Feature #19791
Implement a retry policy in Condor to allow jobs that go held for excess memory usage to have their memory increased and released
Start date:
04/24/2018
Due date:
% Done:
0%
Estimated time:
Stakeholders:
Description
Implement a retry policy in Condor to allow jobs that go held for excess memory usage to have their memory increased and released. Details copy/pasted from SNOW RITM0638375:
After discussing with HTCondor team here is what you want in the condor JDL. I haven't tested it so someone (Dennis or Marc or Shreyas) needs to test it.
# Supporting attributes that need to be added to JDL are shown by + sign# OriginalMemory = <Value of --memory>
# GraceMemory = Increment request_memory by this amount if job was put on
+OriginalMemory = 2000
+GraceMemory = 2000
+MaxAllowedMemory = $(OriginalMemory) + $(GraceMemory)
request_memory = ifthenelse(isUndefined(MemoryUsage), OriginalMemory, MaxAllowedMemory)

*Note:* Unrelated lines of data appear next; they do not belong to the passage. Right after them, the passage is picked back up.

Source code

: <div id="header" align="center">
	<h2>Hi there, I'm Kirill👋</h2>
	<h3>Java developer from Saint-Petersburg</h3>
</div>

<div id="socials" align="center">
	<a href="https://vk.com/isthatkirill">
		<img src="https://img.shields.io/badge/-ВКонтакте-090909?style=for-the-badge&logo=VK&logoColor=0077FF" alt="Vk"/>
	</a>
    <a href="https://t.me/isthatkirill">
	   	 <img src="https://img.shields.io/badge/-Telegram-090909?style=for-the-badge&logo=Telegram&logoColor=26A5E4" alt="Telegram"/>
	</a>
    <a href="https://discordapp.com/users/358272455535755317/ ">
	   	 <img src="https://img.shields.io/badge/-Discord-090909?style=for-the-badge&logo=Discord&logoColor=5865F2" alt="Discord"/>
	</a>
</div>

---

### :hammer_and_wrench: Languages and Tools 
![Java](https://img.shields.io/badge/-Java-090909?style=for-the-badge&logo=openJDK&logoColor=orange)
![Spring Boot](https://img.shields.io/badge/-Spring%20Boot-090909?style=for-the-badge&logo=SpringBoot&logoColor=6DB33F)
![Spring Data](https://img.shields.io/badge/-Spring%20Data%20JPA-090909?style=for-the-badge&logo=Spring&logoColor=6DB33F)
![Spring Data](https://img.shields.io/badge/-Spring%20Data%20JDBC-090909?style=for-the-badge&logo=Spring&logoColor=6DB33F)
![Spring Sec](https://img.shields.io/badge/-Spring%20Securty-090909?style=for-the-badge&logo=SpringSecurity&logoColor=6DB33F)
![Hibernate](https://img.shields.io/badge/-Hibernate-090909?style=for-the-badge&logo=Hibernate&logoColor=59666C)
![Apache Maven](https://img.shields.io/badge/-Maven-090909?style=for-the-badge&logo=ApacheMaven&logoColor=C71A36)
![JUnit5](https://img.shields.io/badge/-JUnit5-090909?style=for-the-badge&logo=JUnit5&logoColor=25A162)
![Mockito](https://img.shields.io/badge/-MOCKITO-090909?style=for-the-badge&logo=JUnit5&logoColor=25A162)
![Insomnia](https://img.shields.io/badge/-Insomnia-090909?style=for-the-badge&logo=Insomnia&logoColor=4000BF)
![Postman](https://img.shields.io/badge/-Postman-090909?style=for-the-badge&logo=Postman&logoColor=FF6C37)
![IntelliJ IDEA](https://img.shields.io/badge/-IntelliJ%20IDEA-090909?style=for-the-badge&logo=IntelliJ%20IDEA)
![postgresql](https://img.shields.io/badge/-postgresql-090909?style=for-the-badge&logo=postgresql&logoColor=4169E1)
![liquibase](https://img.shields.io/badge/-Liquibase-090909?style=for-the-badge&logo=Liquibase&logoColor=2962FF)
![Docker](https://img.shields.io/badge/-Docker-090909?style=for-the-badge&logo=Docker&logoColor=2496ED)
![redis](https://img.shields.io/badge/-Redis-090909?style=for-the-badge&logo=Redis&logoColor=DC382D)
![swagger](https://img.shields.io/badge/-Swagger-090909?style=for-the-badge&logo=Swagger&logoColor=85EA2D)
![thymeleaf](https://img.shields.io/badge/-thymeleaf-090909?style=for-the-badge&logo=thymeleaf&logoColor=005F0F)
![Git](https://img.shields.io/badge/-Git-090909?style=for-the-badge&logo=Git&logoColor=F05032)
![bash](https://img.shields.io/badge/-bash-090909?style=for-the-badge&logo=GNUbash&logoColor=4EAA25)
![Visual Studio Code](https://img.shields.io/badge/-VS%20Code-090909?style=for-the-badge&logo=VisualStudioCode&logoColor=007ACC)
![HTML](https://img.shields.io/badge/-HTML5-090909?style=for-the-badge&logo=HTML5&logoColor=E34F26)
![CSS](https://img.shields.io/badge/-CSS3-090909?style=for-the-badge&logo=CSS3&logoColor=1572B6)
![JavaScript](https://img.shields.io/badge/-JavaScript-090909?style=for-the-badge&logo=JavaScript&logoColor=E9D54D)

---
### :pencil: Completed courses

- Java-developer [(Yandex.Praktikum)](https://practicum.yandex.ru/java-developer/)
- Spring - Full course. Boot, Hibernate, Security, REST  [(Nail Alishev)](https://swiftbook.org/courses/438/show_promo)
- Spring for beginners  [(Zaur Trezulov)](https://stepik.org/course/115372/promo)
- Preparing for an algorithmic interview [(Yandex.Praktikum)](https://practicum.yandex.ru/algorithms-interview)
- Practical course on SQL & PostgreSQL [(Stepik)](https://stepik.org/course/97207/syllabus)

periodic_release = (HoldReasonCode =?= 34) && (RequestMemory < MaxAllowedMemory)
History
#1 Updated by Shreyas Bhat almost 3 years ago
- Target version set to v1.2.8
#2 Updated by Dennis Box over 2 years ago
- Target version changed from v1.2.8 to v1.3
#3 Updated by Dennis Box almost 2 years ago
- Target version changed from v1.3 to v1.3.3
#5 Updated by Dennis Box 3 months ago
- Target version changed from v1.3.3 to v1.3.4